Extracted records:
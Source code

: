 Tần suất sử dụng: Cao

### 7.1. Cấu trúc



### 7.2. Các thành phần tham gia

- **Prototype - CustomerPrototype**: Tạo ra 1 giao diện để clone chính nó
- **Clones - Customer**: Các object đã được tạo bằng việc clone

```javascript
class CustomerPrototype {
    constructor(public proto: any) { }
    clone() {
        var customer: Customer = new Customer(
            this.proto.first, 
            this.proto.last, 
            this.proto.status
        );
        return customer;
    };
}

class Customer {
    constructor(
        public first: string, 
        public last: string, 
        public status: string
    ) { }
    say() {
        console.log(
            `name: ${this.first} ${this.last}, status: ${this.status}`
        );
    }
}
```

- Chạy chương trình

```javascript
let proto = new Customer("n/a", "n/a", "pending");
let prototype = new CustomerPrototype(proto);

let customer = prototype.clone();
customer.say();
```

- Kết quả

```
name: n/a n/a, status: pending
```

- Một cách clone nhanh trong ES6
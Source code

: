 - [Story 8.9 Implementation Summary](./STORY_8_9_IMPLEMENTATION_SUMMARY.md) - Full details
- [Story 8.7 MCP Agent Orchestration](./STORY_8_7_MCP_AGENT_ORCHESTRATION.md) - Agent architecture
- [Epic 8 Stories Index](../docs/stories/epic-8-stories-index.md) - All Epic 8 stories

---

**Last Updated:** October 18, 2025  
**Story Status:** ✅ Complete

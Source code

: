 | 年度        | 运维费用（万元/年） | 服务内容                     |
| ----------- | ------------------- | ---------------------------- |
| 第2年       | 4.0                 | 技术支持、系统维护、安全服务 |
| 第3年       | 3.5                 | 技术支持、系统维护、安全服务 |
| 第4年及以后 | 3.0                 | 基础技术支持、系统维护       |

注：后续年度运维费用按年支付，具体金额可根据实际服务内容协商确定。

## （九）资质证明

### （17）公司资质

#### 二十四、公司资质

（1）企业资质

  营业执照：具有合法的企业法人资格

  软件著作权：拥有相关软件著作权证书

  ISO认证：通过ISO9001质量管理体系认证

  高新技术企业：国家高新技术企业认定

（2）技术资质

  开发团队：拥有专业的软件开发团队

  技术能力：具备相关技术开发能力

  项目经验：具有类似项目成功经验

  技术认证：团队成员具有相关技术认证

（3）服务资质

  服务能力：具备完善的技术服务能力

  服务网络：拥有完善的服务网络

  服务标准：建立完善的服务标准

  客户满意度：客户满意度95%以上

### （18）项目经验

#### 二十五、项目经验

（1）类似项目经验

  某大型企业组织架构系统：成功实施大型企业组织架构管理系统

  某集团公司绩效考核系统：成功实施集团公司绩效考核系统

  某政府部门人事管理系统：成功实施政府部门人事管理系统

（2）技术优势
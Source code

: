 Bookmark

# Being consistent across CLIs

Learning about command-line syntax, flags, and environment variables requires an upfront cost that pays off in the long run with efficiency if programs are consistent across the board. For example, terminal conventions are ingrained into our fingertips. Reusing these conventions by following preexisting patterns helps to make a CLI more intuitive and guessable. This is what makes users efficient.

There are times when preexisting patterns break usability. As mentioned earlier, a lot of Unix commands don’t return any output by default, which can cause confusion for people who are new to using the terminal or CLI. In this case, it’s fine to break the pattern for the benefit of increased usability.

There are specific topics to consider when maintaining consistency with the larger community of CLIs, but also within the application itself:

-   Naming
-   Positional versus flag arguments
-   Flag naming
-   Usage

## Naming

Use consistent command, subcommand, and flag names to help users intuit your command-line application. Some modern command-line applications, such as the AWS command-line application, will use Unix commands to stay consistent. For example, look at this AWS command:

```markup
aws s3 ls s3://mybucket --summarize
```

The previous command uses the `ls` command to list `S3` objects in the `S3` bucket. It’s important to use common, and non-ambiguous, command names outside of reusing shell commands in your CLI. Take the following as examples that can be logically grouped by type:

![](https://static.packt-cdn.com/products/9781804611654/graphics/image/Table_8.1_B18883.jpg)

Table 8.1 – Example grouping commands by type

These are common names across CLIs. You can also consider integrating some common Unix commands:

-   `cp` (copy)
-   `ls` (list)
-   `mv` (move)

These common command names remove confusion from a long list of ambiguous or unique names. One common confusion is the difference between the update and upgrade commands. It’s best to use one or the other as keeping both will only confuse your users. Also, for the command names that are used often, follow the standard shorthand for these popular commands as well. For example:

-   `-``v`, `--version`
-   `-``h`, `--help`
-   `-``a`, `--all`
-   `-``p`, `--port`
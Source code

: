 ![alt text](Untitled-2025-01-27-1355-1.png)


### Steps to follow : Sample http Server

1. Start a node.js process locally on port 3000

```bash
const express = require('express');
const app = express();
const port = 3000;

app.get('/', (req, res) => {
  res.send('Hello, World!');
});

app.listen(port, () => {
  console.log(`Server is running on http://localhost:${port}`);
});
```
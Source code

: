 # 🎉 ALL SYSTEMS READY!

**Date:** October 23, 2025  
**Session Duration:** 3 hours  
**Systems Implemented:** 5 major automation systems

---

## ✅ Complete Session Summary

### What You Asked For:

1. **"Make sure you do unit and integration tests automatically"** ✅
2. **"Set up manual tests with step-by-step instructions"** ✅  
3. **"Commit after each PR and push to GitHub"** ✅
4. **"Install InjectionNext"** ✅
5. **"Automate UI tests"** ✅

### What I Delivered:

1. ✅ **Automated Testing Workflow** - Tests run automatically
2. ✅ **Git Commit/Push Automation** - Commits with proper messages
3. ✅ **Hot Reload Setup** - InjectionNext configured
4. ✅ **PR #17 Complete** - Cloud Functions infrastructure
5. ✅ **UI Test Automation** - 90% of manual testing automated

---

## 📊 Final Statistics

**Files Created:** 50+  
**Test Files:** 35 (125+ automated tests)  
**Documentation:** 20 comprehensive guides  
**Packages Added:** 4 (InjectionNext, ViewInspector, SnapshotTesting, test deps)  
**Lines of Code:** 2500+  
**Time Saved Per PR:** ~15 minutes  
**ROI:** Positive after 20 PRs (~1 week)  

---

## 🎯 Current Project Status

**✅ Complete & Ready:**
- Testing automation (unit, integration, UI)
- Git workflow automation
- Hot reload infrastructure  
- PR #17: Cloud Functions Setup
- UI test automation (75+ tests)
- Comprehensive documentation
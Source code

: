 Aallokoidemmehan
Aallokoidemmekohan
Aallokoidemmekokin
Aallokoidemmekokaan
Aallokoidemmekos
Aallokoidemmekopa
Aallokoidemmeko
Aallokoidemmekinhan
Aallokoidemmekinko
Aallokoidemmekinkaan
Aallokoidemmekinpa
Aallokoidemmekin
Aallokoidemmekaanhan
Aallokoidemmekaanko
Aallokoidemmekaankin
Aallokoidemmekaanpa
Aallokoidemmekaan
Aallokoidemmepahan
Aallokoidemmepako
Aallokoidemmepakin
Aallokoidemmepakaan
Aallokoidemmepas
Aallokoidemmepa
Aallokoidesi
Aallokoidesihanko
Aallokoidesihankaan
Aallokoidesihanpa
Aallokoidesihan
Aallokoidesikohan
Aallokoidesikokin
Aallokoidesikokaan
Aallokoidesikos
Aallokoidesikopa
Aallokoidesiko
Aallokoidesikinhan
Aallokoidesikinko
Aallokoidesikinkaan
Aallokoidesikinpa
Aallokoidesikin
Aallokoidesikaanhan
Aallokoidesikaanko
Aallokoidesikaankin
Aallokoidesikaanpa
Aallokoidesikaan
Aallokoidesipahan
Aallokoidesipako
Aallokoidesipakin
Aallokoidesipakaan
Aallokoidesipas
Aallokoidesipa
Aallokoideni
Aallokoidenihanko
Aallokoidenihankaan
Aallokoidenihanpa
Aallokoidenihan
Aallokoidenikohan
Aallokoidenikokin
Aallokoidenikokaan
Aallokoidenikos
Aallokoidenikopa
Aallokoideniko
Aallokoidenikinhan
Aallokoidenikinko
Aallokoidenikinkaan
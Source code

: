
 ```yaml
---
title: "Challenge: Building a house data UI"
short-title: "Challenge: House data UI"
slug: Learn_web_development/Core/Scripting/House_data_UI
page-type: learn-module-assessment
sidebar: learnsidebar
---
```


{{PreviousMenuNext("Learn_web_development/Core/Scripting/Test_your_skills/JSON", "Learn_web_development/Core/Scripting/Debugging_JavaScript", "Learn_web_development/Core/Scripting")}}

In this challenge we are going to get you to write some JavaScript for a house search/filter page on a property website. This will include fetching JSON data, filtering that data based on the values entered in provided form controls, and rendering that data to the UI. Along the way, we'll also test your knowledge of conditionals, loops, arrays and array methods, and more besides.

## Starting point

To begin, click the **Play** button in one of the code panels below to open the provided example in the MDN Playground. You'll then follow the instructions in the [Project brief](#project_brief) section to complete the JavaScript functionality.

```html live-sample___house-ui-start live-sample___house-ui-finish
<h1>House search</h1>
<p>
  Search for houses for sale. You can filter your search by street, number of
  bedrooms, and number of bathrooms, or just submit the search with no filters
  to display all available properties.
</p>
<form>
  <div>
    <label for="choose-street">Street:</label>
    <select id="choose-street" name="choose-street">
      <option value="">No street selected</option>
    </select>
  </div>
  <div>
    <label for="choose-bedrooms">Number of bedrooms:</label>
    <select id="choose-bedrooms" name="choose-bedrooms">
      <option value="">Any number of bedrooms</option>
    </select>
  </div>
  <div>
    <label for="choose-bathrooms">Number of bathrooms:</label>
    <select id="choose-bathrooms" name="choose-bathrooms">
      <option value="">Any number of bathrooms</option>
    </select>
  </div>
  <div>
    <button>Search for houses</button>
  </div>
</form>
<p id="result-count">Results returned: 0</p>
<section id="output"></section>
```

How to complete this task:
Every line in the records above that contains the word "preexisting" is to be copied out.

Exercise output:
Learning about command-line syntax, flags, and environment variables requires an upfront cost that pays off in the long run with efficiency if programs are consistent across the board. For example, terminal conventions are ingrained into our fingertips. Reusing these conventions by following preexisting patterns helps to make a CLI more intuitive and guessable. This is what makes users efficient.
There are times when preexisting patterns break usability. As mentioned earlier, a lot of Unix commands don’t return any output by default, which can cause confusion for people who are new to using the terminal or CLI. In this case, it’s fine to break the pattern for the benefit of increased usability.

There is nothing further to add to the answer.